## Work item
Show every line below where "books" appears.

Given records Block Start

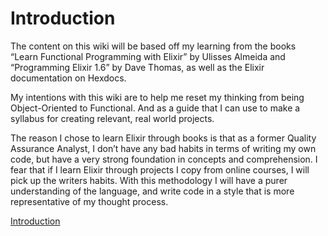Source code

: # Introduction

The content on this wiki will be based off my learning from the books “Learn Functional Programming with Elixir” by Ulisses Almeida and “Programming Elixir 1.6” by Dave Thomas, as well as the Elixir documentation on Hexdocs.

My intentions with this wiki are to help me reset my thinking from being Object-Oriented to Functional. And as a guide that I can use to make a syllabus for creating relevant, real world projects.

The reason I chose to learn Elixir through books is that as a former Quality Assurance Analyst, I don’t have any bad habits in terms of writing my own code, but have a very strong foundation in concepts and comprehension. I fear that if I learn Elixir through projects I copy from online courses, I will pick up the writers habits. With this methodology I will have a purer understanding of the language, and write code in a style that is more representative of my thought process.

[Introduction](Introductiona)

Given records Block End

## Answer to this exercise
The content on this wiki will be based off my learning from the books “Learn Functional Programming with Elixir” by Ulisses Almeida and “Programming Elixir 1.6” by Dave Thomas, as well as the Elixir documentation on Hexdocs.
The reason I chose to learn Elixir through books is that as a former Quality Assurance Analyst, I don’t have any bad habits in terms of writing my own code, but have a very strong foundation in concepts and comprehension. I fear that if I learn Elixir through projects I copy from online courses, I will pick up the writers habits. With this methodology I will have a purer understanding of the language, and write code in a style that is more representative of my thought process.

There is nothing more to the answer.